Which lines of the entries contain the string "from"? Please find them and copy them.

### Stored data
--
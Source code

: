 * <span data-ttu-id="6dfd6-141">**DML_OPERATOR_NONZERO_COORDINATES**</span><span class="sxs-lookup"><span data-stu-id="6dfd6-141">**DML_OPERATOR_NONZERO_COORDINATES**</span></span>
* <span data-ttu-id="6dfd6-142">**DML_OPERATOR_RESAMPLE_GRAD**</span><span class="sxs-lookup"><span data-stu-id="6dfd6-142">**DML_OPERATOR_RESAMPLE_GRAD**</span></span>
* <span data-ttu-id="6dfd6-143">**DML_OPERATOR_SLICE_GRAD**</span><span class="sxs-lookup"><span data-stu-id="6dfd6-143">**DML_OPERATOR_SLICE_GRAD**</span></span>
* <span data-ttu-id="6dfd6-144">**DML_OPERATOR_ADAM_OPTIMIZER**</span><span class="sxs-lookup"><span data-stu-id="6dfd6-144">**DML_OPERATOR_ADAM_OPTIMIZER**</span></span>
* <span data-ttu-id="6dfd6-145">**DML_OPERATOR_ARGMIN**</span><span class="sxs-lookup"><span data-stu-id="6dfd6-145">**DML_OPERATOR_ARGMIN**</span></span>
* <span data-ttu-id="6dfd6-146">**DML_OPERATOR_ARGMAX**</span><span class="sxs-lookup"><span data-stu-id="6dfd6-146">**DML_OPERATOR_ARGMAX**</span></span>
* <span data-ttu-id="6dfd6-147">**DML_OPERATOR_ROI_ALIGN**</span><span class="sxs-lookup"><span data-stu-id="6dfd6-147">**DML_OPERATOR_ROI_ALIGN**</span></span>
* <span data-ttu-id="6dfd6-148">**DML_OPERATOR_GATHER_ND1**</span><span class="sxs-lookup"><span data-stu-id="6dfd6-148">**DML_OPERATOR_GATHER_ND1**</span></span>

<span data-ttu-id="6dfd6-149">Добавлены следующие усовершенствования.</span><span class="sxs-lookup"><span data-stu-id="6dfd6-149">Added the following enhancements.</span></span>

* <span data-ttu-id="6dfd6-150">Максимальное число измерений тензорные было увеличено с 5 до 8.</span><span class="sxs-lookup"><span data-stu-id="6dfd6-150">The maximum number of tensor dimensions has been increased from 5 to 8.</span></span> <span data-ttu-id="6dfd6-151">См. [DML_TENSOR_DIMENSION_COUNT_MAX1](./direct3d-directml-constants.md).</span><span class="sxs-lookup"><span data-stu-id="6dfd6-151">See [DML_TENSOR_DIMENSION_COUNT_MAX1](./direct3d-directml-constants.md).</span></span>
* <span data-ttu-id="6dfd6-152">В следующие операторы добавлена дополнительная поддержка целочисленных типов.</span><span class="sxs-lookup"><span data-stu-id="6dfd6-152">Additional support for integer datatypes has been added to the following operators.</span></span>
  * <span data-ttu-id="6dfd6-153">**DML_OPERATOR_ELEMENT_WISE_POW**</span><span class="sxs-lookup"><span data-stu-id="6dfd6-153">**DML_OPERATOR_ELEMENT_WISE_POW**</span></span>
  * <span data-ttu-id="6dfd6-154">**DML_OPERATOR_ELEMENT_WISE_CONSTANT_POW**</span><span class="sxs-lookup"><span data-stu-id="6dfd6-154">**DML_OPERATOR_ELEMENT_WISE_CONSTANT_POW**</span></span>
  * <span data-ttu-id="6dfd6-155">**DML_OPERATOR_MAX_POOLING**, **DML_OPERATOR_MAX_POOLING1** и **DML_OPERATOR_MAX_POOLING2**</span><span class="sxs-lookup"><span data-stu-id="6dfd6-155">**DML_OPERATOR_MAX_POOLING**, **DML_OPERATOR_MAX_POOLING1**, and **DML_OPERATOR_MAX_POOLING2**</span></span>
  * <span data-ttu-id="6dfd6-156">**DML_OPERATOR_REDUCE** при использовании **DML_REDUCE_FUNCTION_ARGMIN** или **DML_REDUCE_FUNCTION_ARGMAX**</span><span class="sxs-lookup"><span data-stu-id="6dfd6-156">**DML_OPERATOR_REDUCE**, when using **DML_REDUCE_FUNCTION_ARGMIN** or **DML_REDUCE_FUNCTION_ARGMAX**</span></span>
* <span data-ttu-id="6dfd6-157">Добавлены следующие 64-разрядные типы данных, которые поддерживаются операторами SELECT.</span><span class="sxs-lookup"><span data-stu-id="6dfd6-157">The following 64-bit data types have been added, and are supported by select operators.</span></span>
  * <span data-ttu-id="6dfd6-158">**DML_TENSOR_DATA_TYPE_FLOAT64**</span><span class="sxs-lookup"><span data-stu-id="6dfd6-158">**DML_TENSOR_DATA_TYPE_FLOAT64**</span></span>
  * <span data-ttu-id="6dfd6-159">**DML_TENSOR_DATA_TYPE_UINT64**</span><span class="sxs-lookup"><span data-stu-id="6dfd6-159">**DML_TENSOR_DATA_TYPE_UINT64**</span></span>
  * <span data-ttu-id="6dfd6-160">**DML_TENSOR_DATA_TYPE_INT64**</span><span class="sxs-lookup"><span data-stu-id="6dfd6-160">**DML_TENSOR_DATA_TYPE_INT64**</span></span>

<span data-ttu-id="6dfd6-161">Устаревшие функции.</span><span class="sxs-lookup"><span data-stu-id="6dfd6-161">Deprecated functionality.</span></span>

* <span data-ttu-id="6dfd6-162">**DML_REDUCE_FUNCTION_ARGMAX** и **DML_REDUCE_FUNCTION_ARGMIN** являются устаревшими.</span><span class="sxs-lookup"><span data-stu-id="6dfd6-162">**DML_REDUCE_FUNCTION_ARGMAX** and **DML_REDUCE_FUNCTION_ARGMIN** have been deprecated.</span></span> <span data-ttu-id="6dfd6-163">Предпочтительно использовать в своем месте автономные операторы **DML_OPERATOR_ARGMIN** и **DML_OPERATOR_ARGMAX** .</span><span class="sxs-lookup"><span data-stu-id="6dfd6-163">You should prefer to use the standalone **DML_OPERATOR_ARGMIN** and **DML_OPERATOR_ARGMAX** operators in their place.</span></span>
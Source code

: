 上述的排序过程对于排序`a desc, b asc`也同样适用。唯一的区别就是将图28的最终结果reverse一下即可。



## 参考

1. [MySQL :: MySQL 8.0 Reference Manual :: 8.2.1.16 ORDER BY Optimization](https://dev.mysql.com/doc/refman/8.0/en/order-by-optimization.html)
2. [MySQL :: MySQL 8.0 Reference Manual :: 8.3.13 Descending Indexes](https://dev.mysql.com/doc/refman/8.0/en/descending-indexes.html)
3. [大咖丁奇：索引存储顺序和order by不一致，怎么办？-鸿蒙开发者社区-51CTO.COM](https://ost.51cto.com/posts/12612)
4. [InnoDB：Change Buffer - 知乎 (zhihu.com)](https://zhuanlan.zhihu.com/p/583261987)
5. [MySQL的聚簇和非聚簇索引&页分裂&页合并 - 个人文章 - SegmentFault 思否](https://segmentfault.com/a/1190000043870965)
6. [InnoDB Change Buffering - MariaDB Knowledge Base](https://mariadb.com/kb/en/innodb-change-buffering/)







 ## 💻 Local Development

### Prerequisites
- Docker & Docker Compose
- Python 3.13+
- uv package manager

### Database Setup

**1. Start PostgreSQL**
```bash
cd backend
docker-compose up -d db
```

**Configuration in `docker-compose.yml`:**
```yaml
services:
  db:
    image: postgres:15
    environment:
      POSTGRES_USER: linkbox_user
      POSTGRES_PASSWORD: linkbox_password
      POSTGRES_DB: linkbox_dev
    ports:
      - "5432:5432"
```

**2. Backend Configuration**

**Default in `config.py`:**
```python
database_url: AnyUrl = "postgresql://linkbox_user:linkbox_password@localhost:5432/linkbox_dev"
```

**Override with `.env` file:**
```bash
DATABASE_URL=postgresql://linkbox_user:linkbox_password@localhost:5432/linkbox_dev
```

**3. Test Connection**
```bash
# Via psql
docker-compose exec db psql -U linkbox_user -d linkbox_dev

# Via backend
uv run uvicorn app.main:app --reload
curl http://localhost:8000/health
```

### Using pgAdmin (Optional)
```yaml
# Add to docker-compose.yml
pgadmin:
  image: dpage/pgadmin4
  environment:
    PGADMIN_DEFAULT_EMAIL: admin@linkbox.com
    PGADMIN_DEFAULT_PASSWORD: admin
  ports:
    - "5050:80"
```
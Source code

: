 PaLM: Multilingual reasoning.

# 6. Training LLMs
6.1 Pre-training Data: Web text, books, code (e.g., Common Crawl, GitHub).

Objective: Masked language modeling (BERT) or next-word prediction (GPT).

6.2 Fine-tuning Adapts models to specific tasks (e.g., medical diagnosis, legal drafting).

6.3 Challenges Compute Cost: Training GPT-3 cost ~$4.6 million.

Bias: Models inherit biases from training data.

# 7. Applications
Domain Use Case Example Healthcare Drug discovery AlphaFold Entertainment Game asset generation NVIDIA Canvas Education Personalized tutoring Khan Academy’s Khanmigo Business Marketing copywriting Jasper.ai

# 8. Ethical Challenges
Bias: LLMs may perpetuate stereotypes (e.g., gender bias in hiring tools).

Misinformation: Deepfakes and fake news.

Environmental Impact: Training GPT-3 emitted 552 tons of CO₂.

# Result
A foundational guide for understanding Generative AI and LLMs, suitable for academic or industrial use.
--
### SOLUTION BELOW
* <span data-ttu-id="6dfd6-150">Максимальное число измерений тензорные было увеличено с 5 до 8.</span><span class="sxs-lookup"><span data-stu-id="6dfd6-150">The maximum number of tensor dimensions has been increased from 5 to 8.</span></span> <span data-ttu-id="6dfd6-151">См. [DML_TENSOR_DIMENSION_COUNT_MAX1](./direct3d-directml-constants.md).</span><span class="sxs-lookup"><span data-stu-id="6dfd6-151">See [DML_TENSOR_DIMENSION_COUNT_MAX1](./direct3d-directml-constants.md).</span></span>
Bias: Models inherit biases from training data.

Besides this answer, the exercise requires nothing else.